Beware of spoilers!
This week's episode of Watchmen, This Extraordinary Being, took Angela on a very literal trip down memory lane after she recklessly downed a potentially lethal dose of Nostalgia last Sunday. The pill, designed to help people relieve memories in real-time, was never designed to be ingested by other people once the memories are harvested--but that warning, as well as the looming threat of side effects like psychosis--didn't even slow Angela down as she poured the entire bottle of Will's Nostalgia down her throat rather than hand it over to Laurie. The end result was eye-opening to say the least, as we learned tonight. It turns out some of our long-running Will theories were right on the nose, but more complicated than we could have ever imagined. Thankfully, the answers seem to be coming at a fast and furious pace now and the mysteries are all beginning to unravel. That also means that Watchmen is piling on the Easter Eggs and references, both to earlier episodes and character moments and real-life history. Here are 13 different things we picked up on in Episode 6. Let us know in the comments what you noticed and what you think they might mean. 1. Moloch
During this episode of American Hero Story, the corrupt FBI agents namecheck the villain Moloch, a villain who makes an actual appearance in the Watchmen graphic novel was one of the victims caught in Ozymandias's web. 2. J Edgar Hoover
The notorious first director of the FBI became famous for selectively going after organized crime and later for an insidious abuse of power using the information networks of the FBI to gather potential blackmail-worthy information on American politicians. 3. Kristallnacht
The destruction of the Jewish deli is meant to invoke Kristallnacht, or the night of broken glass, an event in Nazis stormed Jewish-owned business and destroyed them, terrorizing their proprietors. 4. Trust in the Law
Trust in the Law is, of course, the movie from Episode 1 that little Will watches the day of the Tulsa Race Riots. 5. The domino mask
It's certainly not an accident that the makeup Will wears to hide his skin around his eyes while he wears his hood looks like a classic domino mask, and it's also reminiscent of the makeup Angela now wears as Sister Night. 6. The market scene
It turns out American Hero Story's idea of how events went down wasn't that over the top after all.
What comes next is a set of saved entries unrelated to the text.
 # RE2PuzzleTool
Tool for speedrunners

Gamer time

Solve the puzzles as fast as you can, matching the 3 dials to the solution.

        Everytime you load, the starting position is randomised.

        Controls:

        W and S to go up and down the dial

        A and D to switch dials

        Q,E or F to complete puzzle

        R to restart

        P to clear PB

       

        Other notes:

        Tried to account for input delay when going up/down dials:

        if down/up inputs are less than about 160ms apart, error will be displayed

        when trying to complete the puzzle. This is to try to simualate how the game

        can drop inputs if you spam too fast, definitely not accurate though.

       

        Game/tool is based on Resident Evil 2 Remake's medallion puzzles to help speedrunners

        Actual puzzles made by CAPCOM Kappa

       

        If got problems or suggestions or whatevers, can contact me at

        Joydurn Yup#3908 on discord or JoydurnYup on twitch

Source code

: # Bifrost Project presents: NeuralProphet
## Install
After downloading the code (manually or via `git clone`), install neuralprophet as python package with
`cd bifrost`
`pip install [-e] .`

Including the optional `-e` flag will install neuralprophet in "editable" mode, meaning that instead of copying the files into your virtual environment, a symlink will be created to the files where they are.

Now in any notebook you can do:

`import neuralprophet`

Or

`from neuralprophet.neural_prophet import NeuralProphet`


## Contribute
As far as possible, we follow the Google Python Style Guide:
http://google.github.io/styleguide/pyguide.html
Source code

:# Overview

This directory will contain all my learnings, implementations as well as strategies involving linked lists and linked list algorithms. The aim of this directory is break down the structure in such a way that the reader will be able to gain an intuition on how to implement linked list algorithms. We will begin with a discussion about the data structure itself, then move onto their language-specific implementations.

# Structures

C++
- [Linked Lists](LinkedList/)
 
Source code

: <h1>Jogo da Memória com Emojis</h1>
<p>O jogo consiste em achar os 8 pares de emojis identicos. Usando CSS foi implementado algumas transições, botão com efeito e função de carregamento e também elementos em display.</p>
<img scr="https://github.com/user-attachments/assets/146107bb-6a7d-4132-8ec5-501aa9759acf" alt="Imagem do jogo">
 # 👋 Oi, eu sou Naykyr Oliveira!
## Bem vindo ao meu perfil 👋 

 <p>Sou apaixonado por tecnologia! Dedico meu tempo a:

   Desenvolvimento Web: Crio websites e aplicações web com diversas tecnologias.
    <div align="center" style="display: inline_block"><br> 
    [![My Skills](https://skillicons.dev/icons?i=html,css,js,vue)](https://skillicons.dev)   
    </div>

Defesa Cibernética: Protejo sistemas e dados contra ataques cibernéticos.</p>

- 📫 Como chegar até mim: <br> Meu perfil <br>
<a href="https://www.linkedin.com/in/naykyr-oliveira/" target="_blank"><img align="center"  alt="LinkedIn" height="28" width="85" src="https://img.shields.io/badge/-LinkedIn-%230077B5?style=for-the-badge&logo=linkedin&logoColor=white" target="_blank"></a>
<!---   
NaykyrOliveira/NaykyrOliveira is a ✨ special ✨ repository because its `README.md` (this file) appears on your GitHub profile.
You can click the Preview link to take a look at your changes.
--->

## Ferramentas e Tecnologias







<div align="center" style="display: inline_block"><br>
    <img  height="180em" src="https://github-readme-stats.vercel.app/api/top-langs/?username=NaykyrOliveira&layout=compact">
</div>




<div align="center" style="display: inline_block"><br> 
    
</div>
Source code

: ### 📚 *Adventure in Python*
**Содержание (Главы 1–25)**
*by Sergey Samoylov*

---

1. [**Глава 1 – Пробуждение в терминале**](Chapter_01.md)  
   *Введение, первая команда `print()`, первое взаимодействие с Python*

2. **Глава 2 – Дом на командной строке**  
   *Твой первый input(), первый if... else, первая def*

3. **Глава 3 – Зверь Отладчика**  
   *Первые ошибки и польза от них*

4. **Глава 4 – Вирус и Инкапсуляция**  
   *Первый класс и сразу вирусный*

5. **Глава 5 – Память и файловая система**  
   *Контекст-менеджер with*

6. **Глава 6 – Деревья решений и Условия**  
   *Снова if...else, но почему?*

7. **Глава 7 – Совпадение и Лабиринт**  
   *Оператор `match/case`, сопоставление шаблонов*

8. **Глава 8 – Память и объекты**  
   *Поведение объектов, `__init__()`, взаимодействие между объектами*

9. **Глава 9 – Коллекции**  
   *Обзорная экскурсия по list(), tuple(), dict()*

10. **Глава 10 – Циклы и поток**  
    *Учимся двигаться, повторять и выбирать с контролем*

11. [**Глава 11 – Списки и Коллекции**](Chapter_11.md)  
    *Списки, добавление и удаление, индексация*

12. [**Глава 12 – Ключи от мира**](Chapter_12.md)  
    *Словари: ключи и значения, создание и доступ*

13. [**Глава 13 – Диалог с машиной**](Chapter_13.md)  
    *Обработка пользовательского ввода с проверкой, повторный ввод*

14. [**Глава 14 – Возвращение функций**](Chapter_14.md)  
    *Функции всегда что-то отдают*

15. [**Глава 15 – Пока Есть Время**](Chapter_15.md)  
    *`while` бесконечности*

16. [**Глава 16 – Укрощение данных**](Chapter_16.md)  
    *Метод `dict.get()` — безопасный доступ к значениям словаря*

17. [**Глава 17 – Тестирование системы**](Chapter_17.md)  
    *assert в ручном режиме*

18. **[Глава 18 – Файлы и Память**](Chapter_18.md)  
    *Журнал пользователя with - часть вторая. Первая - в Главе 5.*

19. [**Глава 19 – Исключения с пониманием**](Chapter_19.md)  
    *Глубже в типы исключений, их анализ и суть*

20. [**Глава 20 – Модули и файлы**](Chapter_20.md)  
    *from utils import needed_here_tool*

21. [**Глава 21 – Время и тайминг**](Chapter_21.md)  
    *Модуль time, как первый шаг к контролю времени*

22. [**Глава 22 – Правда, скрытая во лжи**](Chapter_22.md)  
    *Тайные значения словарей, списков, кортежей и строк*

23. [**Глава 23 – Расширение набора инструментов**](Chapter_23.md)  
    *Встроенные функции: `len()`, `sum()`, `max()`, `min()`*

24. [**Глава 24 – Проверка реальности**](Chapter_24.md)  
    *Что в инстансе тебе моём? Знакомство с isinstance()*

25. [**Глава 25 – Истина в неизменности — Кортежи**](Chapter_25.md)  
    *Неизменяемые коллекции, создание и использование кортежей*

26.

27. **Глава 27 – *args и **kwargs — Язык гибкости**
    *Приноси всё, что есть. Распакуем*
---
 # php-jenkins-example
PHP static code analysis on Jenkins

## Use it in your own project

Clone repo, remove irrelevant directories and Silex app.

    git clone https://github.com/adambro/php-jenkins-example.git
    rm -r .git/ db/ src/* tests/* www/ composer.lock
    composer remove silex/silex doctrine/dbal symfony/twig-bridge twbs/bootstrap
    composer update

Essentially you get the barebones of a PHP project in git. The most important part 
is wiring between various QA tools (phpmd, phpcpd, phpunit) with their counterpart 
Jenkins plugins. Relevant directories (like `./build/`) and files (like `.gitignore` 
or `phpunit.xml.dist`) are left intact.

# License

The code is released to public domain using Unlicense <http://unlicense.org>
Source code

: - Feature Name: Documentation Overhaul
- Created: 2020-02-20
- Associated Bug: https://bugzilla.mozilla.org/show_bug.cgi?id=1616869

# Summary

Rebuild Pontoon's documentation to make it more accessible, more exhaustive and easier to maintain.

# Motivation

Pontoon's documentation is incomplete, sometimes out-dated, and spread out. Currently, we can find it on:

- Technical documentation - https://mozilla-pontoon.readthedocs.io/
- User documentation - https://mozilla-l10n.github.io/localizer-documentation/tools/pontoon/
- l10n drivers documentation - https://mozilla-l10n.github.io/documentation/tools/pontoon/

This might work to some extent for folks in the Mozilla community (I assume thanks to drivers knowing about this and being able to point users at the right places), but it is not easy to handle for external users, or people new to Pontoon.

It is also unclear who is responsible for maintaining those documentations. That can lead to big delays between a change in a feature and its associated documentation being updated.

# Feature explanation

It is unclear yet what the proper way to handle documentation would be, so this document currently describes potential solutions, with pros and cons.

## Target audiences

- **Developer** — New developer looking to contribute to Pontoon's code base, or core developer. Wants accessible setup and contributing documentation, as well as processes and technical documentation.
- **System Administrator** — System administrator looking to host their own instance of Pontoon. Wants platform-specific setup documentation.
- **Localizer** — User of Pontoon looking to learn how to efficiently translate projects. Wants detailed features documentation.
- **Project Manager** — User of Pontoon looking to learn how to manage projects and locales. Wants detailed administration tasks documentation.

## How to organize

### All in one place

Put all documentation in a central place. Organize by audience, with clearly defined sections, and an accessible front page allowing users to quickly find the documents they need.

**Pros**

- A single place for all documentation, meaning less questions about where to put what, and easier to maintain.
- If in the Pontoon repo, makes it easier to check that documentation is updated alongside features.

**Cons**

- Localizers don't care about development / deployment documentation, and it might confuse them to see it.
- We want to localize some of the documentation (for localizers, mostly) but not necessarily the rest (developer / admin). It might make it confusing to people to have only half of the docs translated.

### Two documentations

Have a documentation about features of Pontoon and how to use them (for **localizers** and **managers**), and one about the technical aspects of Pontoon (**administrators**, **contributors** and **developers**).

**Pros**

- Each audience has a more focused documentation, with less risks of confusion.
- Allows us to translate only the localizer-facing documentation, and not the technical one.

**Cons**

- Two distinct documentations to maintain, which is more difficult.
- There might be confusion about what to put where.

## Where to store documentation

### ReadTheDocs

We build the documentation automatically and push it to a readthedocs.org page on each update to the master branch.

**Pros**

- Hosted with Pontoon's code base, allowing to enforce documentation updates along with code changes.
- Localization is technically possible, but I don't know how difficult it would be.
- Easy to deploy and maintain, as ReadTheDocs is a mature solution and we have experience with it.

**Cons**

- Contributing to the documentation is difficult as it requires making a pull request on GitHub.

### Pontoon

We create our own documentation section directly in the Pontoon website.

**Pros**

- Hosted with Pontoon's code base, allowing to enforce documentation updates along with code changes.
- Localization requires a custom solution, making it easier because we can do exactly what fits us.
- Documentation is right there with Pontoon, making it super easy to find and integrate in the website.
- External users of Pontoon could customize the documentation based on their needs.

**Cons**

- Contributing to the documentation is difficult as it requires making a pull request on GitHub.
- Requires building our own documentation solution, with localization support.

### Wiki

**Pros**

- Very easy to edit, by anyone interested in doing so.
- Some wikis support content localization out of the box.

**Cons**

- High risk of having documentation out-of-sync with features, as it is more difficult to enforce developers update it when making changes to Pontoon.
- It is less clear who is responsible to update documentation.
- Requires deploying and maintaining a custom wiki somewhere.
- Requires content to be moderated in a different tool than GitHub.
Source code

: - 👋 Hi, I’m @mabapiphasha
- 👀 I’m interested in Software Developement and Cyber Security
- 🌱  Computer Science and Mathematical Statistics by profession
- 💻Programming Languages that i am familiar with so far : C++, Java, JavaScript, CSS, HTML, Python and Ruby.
The fight Will has in the real-life market with the KKK is a mirror of the fight Hooded Justice has in the store during the clip shown in Episode 2. Will even bursts through the glass window, this time to escape rather than to break in. 7. The lettuce
The connection between the KKK, 7th Kavalry, and heads of lettuce dates back to the 1940s, apparently. Will gets thrown into a display of lettuce during the fight. 8. Nelson and Will
Nelson and Will's sexual relationship was, apparently, also very real--though it certainly wasn't as romantic as Hollis Manson made it seem in his book, Under The Hood. 9. June's origin
It turns out Will's wife was the baby he rescued in the first episode. Later in the episode, we learn why Will was absent from Angela's family history for so long--it turns out she and Will had a less-than-amicable separation that led to June completely removing Will from her and her children's lives. 10. The sign of the cyclops
The sigil Will uses to identify his Cyclops casework looks almost exactly like the eye of Ozymandias's squid. 11. The national bank poster
Captain Metropolis unveils a National Bank poster that the 7th Kavalry had in their headquarters back during Episode 1. 12. The Secret Life of Walter Mitty
The movie playing in the theater attacked by the KKK was The Secret Life Of Walter Mitty, originally made in 1947 and then remade in 2013 with Ben Stiller. It's about a man who fantasizes about being a hero. 13. The hanging
One of Watchmen's most bizarre mysteries had an unexpected solution this week: Judd hung himself after Will hypnotized him. Will did it because he was convinced Judd was part of the Cyclops conspiracy.